··· Material provided

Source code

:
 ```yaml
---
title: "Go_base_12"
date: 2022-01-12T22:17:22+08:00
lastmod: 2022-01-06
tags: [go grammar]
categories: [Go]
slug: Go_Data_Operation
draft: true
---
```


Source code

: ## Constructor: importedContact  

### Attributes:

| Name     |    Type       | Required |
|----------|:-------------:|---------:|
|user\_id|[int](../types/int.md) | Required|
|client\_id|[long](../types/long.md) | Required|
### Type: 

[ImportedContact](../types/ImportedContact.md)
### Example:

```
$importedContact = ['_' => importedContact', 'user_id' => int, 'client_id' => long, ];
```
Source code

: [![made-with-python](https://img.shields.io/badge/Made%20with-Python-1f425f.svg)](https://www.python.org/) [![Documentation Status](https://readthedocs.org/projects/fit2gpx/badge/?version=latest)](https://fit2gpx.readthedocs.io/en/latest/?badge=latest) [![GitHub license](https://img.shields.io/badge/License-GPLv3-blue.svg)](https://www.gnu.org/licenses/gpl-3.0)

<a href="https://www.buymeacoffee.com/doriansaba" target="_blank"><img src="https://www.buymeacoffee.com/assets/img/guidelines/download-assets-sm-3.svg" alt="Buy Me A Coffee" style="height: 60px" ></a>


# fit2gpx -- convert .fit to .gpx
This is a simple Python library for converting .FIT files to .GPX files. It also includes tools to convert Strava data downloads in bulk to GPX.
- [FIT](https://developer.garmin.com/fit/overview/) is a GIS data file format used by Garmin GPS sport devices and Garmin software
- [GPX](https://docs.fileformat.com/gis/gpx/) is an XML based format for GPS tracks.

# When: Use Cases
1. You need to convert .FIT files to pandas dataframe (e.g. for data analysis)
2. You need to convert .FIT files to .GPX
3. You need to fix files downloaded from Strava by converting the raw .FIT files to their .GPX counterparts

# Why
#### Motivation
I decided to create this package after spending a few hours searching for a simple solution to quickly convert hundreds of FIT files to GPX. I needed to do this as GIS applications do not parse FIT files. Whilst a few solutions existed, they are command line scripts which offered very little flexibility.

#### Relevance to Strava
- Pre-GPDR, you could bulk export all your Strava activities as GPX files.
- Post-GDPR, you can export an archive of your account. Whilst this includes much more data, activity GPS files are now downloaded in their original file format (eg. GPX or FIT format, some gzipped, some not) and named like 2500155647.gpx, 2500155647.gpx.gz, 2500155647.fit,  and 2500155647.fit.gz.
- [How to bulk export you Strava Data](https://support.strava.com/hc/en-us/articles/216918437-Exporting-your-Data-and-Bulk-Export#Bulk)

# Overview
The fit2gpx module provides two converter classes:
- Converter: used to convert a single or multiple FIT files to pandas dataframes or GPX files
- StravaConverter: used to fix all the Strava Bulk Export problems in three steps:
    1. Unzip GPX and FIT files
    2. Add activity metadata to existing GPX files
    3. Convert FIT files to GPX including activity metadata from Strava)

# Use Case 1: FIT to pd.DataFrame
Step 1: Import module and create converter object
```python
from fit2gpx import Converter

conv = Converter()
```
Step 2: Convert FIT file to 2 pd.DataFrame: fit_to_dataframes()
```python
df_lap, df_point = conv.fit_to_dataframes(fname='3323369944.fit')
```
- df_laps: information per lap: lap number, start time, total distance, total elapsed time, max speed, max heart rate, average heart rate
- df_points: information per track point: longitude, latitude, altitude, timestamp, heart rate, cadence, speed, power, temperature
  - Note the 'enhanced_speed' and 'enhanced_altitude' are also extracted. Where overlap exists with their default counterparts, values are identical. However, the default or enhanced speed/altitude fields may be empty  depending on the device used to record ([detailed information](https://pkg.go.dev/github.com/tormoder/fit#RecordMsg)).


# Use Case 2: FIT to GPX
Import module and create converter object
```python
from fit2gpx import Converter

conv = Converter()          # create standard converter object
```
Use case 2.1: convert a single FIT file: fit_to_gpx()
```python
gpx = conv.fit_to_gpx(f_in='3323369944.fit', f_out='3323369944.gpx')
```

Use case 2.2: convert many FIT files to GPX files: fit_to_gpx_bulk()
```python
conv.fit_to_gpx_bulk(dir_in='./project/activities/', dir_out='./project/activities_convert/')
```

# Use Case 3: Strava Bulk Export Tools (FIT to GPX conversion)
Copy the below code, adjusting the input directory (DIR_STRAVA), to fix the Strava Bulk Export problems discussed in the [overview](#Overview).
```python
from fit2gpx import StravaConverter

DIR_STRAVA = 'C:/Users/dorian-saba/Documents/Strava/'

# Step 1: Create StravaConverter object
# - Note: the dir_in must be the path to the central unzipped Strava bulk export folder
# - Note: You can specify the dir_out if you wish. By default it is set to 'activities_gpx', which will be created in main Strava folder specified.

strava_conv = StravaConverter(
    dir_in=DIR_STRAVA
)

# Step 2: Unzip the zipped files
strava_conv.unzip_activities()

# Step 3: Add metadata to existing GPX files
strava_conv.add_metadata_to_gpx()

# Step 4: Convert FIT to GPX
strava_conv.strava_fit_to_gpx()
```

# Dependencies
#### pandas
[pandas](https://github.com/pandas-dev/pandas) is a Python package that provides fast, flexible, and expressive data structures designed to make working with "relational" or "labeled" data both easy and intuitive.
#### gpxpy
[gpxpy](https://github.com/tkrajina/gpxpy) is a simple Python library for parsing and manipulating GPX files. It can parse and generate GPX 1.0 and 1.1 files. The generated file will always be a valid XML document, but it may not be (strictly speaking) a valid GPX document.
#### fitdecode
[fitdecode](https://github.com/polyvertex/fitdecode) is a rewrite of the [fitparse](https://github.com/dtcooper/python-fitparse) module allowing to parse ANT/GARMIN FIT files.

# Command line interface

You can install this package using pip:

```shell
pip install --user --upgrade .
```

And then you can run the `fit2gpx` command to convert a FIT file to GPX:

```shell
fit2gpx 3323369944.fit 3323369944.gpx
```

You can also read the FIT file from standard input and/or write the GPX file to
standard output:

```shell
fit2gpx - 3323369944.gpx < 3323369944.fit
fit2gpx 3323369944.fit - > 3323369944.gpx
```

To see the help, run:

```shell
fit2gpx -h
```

······

The listing above holds a line with "The fit2gpx module" and a line with "- StravaConverter: used". Print the stretch from the first through the second, exactly and alone.

The fit2gpx module provides two converter classes:
- Converter: used to convert a single or multiple FIT files to pandas dataframes or GPX files
- StravaConverter: used to fix all the Strava Bulk Export problems in three steps:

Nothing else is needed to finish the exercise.